Removing the center drive cage extends maximum card length from 11.7” to 17.8”, but only in slots one through three. Since most motherboards place the graphics card in slot two, the extra space is usually useful for one dual-slot card.
The Arc Midi’s 5.25”-to-3.5” external drive adapter is factory-installed in the lower external bay, but its face plate is packaged separately. You'll also find a three-fan controller with adapter cable, two reusable cable ties, and a bag of screws and standoffs in the installation kit.
The Arc Midi’s cable kit is cluttered up a little by the presence of both HD Audio and AC'97 front-panel connectors. The latter has been out of use for several years.

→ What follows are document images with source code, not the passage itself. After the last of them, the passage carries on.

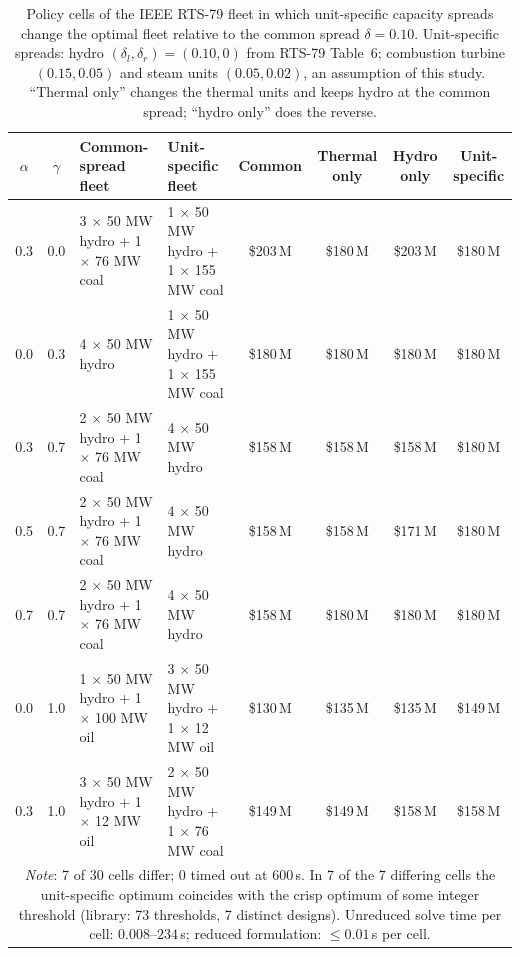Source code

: \begin{table}[!htbp]
\providecommand{\revtablecolor}{}\revtablecolor
\centering
\caption{Policy cells of the IEEE RTS-79 fleet in which unit-specific capacity spreads change the optimal fleet relative to the common spread $\delta=0.10$. Unit-specific spreads: hydro $(\delta_l,\delta_r)=(0.10,0)$ from RTS-79 Table~6; combustion turbine $(0.15,0.05)$ and steam units $(0.05,0.02)$, an assumption of this study. ``Thermal only'' changes the thermal units and keeps hydro at the common spread; ``hydro only'' does the reverse.}
\label{tab:rts_unit_specific}
\footnotesize
\begin{tabular}{ccp{3.0cm}p{3.0cm}cccc}
\hline
$\alpha$ & $\gamma$ & Common-spread fleet & Unit-specific fleet & Common & Thermal only & Hydro only & Unit-specific\\
\hline
0.3 & 0.0 & 3 $\times$ 50 MW hydro + 1 $\times$ 76 MW coal & 1 $\times$ 50 MW hydro + 1 $\times$ 155 MW coal & \$203\,M & \$180\,M & \$203\,M & \$180\,M\\
0.0 & 0.3 & 4 $\times$ 50 MW hydro & 1 $\times$ 50 MW hydro + 1 $\times$ 155 MW coal & \$180\,M & \$180\,M & \$180\,M & \$180\,M\\
0.3 & 0.7 & 2 $\times$ 50 MW hydro + 1 $\times$ 76 MW coal & 4 $\times$ 50 MW hydro & \$158\,M & \$158\,M & \$158\,M & \$180\,M\\
0.5 & 0.7 & 2 $\times$ 50 MW hydro + 1 $\times$ 76 MW coal & 4 $\times$ 50 MW hydro & \$158\,M & \$158\,M & \$171\,M & \$180\,M\\
0.7 & 0.7 & 2 $\times$ 50 MW hydro + 1 $\times$ 76 MW coal & 4 $\times$ 50 MW hydro & \$158\,M & \$180\,M & \$180\,M & \$180\,M\\
0.0 & 1.0 & 1 $\times$ 50 MW hydro + 1 $\times$ 100 MW oil & 3 $\times$ 50 MW hydro + 1 $\times$ 12 MW oil & \$130\,M & \$135\,M & \$135\,M & \$149\,M\\
0.3 & 1.0 & 3 $\times$ 50 MW hydro + 1 $\times$ 12 MW oil & 2 $\times$ 50 MW hydro + 1 $\times$ 76 MW coal & \$149\,M & \$149\,M & \$158\,M & \$158\,M\\
\hline
\multicolumn{8}{p{\dimexpr\linewidth-2\tabcolsep\relax}}{\textit{Note}: 7 of 30 cells differ; 0 timed out at 600\,s. In 7 of the 7 differing cells the unit-specific optimum coincides with the crisp optimum of some integer threshold (library: 73 thresholds, 7 distinct designs). Unreduced solve time per cell: $0.008$--$234$\,s; reduced formulation: $\le 0.01$\,s per cell.}\\
\hline
\end{tabular}
\end{table}
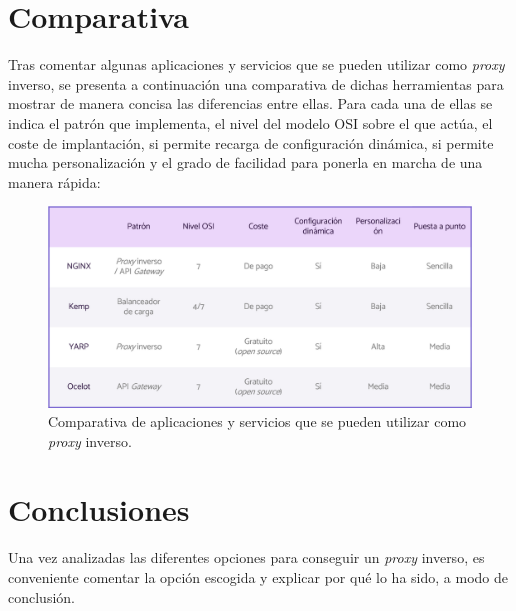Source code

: \documentclass[11pt,spanish,listoffigures]{tfgetsinf}
\begin{document}
\newpage %


	\section{Comparativa}

Tras comentar algunas aplicaciones y servicios que se pueden utilizar como \emph{proxy} inverso, se presenta a continuación una comparativa de dichas herramientas para mostrar de manera concisa las diferencias entre ellas. Para cada una de ellas se indica el patrón que implementa, el nivel del modelo OSI sobre el que actúa, el coste de implantación, si permite recarga de configuración dinámica, si permite mucha personalización y el grado de facilidad para ponerla en marcha de una manera rápida:

\begin{figure}[ht]
\centering
\includegraphics[width=1\textwidth]{imagenes/comparativaEstadoDelArte}
\caption{Comparativa de aplicaciones y servicios que se pueden utilizar como \emph{proxy} inverso.}
\end{figure}


	\section{Conclusiones}

Una vez analizadas las diferentes opciones para conseguir un \emph{proxy} inverso, es conveniente comentar la opción escogida y explicar por qué lo ha sido, a modo de conclusión.
\end{document}
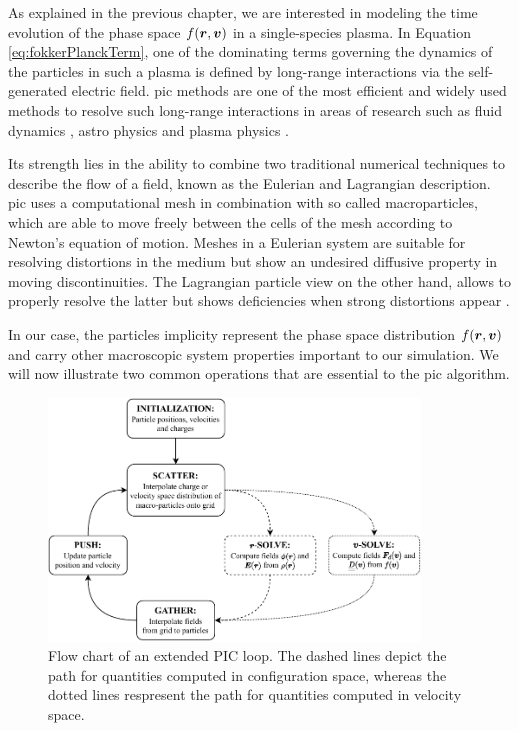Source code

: As explained in the previous chapter, we are interested in modeling the time evolution of the phase
space $f(\boldsymbol{r},\boldsymbol{v})$ in a single-species plasma. 
In Equation \ref{eq:fokkerPlanckTerm}, one of the dominating terms governing the dynamics of
the particles in such a plasma is defined by long-range interactions via the self-generated electric field.
\gls{pic} methods are one of the most efficient and widely used methods to
resolve such long-range interactions in areas of research such as fluid dynamics
\cite{evans1957particle,harlow1964pic}, astro physics and plasma physics \cite{bunemanPIC,dawson1971Plasma}.

Its strength lies in the ability to combine two traditional numerical techniques to describe the
flow of a field, known as the Eulerian and Lagrangian description.
\gls{pic} uses a computational mesh in combination with so called macroparticles, which are able to move
freely between the cells of the mesh according to Newton's equation of motion.
Meshes in a Eulerian system are suitable for resolving distortions in the medium but show an undesired diffusive
property in moving discontinuities. The Lagrangian particle view on the other hand, allows to properly
resolve the latter but shows deficiencies when strong distortions appear \cite{harlow1987picprogeny}.

In our case, the particles implicity represent the phase space distribution $f(\boldsymbol{r},\boldsymbol{v})$
and carry other macroscopic system properties important to our simulation.
We will now illustrate two common operations that are essential to the \gls{pic} algorithm.

\begin{figure}[h]
    \begin{center}
        \includegraphics[width=0.88\textwidth]{figures/computational_model/PIC_loops_bw.pdf}
    \end{center}
    \caption{Flow chart of an extended PIC loop. The dashed lines depict the path for quantities computed in
    configuration space, whereas the dotted lines respresent the path for quantities computed in
velocity space.}
    \label{fig:PICloops}
\end{figure}

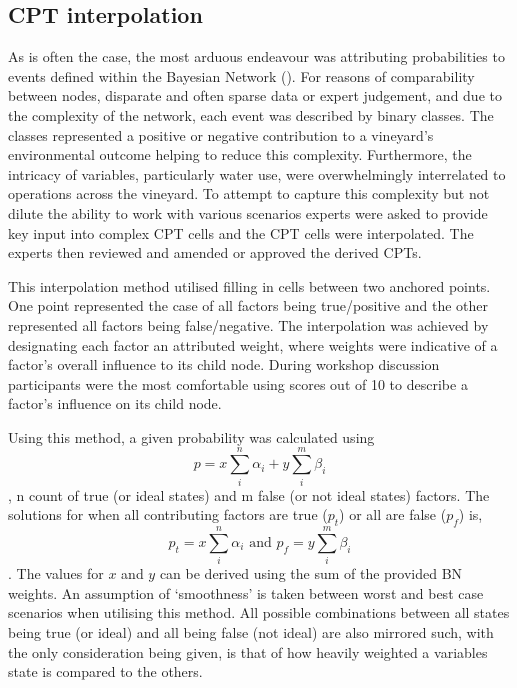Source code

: \documentclass[fleqn,10pt]{wlscirep}
\begin{document}
\subsection*{CPT interpolation}

As is often the case, the most arduous endeavour was attributing probabilities to events defined within the Bayesian Network (\cite{korbBayesianArtificialIntelligence2011}). For reasons of comparability between nodes, disparate and often sparse data or expert judgement, and due to the complexity of the network, each event was described by binary classes. The classes represented a positive or negative contribution to a vineyard's environmental outcome helping to reduce this complexity. Furthermore, the intricacy of variables, particularly water use, were overwhelmingly interrelated to operations across the vineyard. To attempt to capture this complexity but not dilute the ability to work with various scenarios experts were asked to provide key input into complex CPT cells and the CPT cells were interpolated. The experts then reviewed and amended or approved the derived CPTs.

This interpolation method utilised filling in cells between two anchored points. One point represented the case of all factors being true/positive and the other represented all factors being false/negative. The interpolation was achieved by designating each factor an attributed weight, where weights were indicative of a factor's overall influence to its child node. During workshop discussion participants were the most comfortable using scores out of 10 to describe a factor's influence on its child node.

Using this method, a given probability was calculated using
\begin{equation}
        p=x\sum_{i}^{n}\alpha_{i} + y\sum_{i}^{m}\beta_{i} 
\end{equation},
n count of true (or ideal states) and m false (or not ideal states) factors. The solutions for when all contributing factors are true ($p_t$) or all are false ($p_f$) is,
\begin{equation}
        p_t=x\sum_{i}^{n}\alpha_{i} 
        \text{ and }
        p_f=y\sum_{i}^{m}\beta_{i}
\end{equation}.
The values for $x$ and $y$ can be derived using the sum of the provided BN weights. An assumption of `smoothness' is taken between worst and best case scenarios when utilising this method. All possible combinations between all states being true (or ideal) and all being false (not ideal) are also mirrored such, with the only consideration being given, is that of how heavily weighted a variables state is compared to the others.
\end{document}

While 3.5” drives use grommets to dampen vibration, 2.5” drives screw directly to the Arc Midi’s hard drive trays, since SSDs don’t vibrate.
Our slightly-oversized ATX motherboard covers the Arc Midi’s cable holes about half-way, forcing us to maneuver large cables around the front edge of the motherboard tray. A hole above the motherboard makes room for our ATX12V lead.
With no windows or lighted fans, the Arc Midi looks more like a workstation than most of its competitors. A side-panel fan mount is the only visual cue to its gaming intent. But then again, some folks like their gaming boxes looking clean.